Materials provided >>
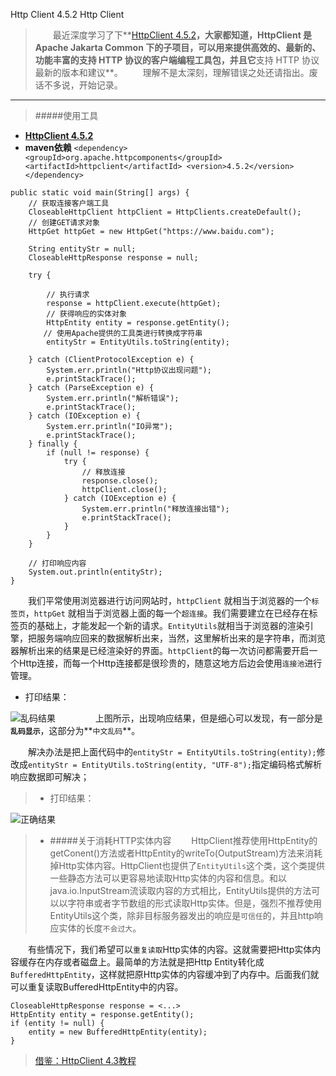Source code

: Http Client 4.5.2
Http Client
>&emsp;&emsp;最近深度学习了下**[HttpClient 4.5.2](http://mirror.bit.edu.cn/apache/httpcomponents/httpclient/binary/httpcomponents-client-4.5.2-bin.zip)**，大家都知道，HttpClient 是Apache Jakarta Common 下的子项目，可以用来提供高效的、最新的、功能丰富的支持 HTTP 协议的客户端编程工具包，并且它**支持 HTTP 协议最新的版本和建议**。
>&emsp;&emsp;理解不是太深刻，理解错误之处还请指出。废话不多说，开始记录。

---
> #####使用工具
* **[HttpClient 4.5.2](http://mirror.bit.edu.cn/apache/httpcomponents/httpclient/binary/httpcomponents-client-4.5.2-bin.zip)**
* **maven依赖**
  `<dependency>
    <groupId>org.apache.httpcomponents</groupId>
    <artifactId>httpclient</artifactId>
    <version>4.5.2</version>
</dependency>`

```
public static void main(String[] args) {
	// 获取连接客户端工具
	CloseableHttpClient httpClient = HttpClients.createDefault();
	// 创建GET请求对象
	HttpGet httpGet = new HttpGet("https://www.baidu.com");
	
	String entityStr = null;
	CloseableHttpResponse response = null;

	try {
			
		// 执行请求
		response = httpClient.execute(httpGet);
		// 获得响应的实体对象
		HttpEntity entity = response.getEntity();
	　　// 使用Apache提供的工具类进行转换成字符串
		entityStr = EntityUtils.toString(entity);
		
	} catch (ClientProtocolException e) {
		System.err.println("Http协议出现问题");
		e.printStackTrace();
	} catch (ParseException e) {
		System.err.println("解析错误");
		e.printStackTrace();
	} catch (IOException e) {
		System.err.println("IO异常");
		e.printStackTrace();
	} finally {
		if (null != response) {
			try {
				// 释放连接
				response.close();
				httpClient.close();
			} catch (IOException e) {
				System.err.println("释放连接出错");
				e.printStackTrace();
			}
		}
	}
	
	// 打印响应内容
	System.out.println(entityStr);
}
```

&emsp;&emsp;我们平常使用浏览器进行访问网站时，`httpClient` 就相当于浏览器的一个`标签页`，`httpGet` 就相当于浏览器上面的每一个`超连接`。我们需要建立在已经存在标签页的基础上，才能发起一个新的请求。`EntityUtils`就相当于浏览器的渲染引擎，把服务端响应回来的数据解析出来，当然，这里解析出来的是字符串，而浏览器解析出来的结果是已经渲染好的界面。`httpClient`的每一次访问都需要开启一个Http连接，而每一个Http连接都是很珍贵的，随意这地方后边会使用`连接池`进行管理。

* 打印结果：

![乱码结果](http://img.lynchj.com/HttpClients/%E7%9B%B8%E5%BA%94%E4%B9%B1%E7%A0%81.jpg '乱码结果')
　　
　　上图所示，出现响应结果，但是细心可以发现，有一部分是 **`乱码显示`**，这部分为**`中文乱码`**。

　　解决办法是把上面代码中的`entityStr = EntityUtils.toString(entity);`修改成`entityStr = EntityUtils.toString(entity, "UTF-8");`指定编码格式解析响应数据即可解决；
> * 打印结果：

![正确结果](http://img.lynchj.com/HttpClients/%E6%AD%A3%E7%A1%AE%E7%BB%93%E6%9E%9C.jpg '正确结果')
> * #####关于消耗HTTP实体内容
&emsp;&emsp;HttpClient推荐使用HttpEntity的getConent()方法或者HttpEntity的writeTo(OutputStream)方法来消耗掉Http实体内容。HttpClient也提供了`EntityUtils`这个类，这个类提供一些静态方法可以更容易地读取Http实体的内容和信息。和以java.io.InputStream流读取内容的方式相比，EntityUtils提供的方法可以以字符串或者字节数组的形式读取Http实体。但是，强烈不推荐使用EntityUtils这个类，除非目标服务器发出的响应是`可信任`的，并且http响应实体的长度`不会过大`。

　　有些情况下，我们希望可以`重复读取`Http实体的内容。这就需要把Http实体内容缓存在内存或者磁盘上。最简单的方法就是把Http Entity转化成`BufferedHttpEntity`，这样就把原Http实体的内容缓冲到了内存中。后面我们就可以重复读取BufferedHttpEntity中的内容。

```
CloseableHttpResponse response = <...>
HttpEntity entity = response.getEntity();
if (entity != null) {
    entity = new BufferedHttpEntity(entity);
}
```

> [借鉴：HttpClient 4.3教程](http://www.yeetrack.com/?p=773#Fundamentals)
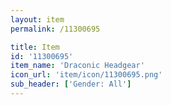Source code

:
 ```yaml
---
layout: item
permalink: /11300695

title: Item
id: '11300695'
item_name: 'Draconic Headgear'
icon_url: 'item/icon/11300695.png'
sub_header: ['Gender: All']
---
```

...

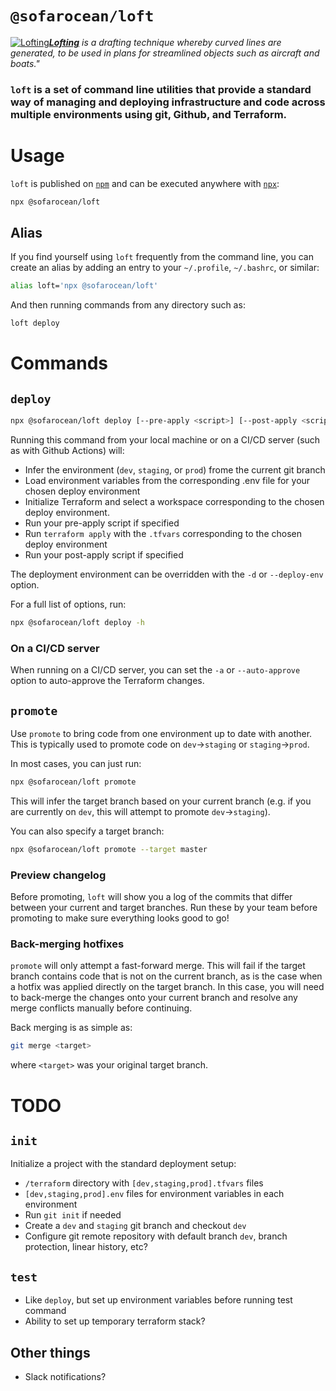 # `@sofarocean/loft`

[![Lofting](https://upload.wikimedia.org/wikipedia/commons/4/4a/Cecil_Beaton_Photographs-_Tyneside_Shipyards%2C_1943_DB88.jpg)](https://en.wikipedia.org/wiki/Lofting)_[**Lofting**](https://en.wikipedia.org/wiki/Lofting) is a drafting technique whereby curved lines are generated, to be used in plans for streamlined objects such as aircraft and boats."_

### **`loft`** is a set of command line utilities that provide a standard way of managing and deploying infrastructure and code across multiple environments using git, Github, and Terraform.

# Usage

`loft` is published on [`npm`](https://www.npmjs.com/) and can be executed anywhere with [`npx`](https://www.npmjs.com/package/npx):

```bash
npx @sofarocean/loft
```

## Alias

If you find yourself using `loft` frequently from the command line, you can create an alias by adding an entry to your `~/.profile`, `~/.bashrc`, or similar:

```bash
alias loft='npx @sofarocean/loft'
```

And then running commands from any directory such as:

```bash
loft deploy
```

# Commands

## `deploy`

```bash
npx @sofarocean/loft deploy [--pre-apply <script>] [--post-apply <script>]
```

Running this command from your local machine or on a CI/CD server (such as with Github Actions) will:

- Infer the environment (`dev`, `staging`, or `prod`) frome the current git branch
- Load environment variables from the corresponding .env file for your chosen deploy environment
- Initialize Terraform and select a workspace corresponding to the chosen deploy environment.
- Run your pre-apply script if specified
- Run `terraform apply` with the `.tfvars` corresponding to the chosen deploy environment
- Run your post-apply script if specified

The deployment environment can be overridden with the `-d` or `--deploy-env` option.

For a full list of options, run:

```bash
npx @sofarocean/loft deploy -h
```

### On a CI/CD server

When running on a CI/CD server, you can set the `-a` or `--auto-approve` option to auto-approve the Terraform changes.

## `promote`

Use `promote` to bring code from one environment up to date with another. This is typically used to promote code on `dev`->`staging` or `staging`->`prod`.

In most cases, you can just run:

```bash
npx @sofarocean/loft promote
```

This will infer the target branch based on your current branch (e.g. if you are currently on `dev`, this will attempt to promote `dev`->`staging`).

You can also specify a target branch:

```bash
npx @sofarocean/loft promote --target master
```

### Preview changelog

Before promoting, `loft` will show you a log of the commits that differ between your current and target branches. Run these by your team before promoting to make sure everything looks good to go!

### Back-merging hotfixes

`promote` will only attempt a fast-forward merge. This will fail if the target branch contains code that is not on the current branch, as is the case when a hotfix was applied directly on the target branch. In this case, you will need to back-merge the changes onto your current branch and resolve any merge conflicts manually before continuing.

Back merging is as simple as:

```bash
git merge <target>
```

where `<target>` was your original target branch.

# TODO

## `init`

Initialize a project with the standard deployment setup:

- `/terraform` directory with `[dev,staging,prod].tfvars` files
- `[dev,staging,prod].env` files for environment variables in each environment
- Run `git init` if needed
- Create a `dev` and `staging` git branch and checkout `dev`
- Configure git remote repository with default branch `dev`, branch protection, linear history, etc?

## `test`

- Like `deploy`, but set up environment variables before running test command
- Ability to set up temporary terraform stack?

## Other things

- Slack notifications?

Task details >> From the entries above, give again exactly the lines running from the line with "For a full list" to the line with "### Preview changelog"; include both of those lines.

Expected answer >>
For a full list of options, run:

```bash
npx @sofarocean/loft deploy -h
```

### On a CI/CD server

When running on a CI/CD server, you can set the `-a` or `--auto-approve` option to auto-approve the Terraform changes.

## `promote`

Use `promote` to bring code from one environment up to date with another. This is typically used to promote code on `dev`->`staging` or `staging`->`prod`.

In most cases, you can just run:

```bash
npx @sofarocean/loft promote
```

This will infer the target branch based on your current branch (e.g. if you are currently on `dev`, this will attempt to promote `dev`->`staging`).

You can also specify a target branch:

```bash
npx @sofarocean/loft promote --target master
```

### Preview changelog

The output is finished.